One of the divers competing is junior Mike Mosca, who swept the Ivy League Championships in both the one-meter and three-meter events. He punched his ticket for the NCAAs earlier this week in the Zone A Qualifying Meet, taking third on the three-meter board and topping the podium in the following one-meter event.

“I think the NCAA diving qualifier is very difficult because from Harvard’s standpoint there was only one man and one woman who went,” said men’s swimming and diving coach Kevin Tyrrell. “You don’t have that team dynamic of 40 people cheering for you at once but Mike can handle the pressure. He’s a proven winner and he can handle situations like that where some other people probably can’t.”

It will be Mosca’s second consecutive trip to the championships. He added several new dives to his repertoire this year, increasing the degree of difficulty of his diving portfolio.

“It’s a big competition, it can be intimidating,” Mosca said. “But I think I’ve been to enough of those at this point in my life that I know just to have fun.”

Though the men’s team has yet to find out which swimmers have qualified, it is expecting to send the 200-yard freestyle relay team and freshman Eric Ronda in the 200 breaststroke. Other possible qualifiers include senior Chris Satterthwaite and freshman Jack Manchester, but both could miss out by four or five spots according to Tyrrell.

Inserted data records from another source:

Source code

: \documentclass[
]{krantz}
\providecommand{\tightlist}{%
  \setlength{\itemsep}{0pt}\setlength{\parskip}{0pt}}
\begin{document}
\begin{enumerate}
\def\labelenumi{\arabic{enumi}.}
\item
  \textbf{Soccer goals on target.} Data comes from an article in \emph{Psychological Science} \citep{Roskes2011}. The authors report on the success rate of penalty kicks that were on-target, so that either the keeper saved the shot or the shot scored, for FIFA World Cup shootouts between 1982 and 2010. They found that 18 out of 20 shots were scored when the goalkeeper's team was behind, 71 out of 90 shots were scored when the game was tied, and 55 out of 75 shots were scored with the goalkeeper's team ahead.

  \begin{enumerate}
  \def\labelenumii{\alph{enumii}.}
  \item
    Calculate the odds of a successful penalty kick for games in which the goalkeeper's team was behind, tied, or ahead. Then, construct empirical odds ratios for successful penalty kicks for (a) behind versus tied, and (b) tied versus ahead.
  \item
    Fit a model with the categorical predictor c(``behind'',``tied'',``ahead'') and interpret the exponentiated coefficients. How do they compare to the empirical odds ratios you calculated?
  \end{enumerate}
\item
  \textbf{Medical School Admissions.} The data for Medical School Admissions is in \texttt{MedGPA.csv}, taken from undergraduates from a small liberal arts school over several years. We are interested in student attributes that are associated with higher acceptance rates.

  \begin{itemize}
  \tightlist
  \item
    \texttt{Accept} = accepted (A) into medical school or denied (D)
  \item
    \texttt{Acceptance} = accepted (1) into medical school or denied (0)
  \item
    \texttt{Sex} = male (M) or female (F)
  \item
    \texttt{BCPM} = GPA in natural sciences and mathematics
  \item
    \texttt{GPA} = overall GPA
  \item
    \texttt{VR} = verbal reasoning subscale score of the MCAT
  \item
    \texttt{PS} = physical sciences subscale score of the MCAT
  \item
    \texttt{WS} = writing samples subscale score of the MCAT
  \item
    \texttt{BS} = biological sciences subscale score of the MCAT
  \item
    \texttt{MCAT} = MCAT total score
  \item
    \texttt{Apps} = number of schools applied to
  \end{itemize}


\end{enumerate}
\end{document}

Alongside Mosca at the Zone A Qualifiers on the women’s side was freshman Elina Leiviska. The rookie took 14th in the one-meter dive and 12th in the three-meter after placing in both events at the Ivy League Championships.

“I’m proud of her,” said women’s swimming and diving coach Stephanie Wriede Morawski ’92. “As a freshman, it is tough to be up against competition who know how things work. She learned a lot and will definitely be a competitor next year.”

At Ivies, sophomore Danielle Lee not only set a program record by winning the 100 backstroke, but later won the 200 backstroke, setting another pool record, and placed third in the 400 and 200 medley relay.

The sophomore clocked in at 52.77 in her 100 backstroke during the 400 medley relay, registering an NCAA B cut time and setting an Ivy League record. Lee found out this week she was invited to race in the 100 backstroke, the 100 butterfly and the 200 backstroke events.

“I didn’t think I would make it this year,” Lee said. “I went into the year swimming and practicing and just hoping for the best. I would have been happy dropping a little bit of time, but it’s nice to know that all of the work I did this year paid off.”

While the rest of her team wrapped up for the season a few weeks back, Lee remained hard at work. Some of her teammates have joined in as well, supporting the sophomore in her preparation for NCAAs.

“There have been a couple of swimmers that came and swam with me during the week, which is really nice because it’s hard to motivate yourself for difficult sets when it’s just you,” Lee said. “There’s been so much support throughout the season—from my captains, my fellow sophomores, and the whole team really.”

Lee hasn’t set specific goals for her performance at NCAAs, but looks forward to representing the Crimson.

“It’s really special that there aren’t very many swimmers that make it to the NCAAs from the Ivy League,” Lee said. “I hope that I’m able to compete and be at the level of all those other swimmers that are from big universities that focus on athletics, and that I am able to be up there with them, and race alongside them.”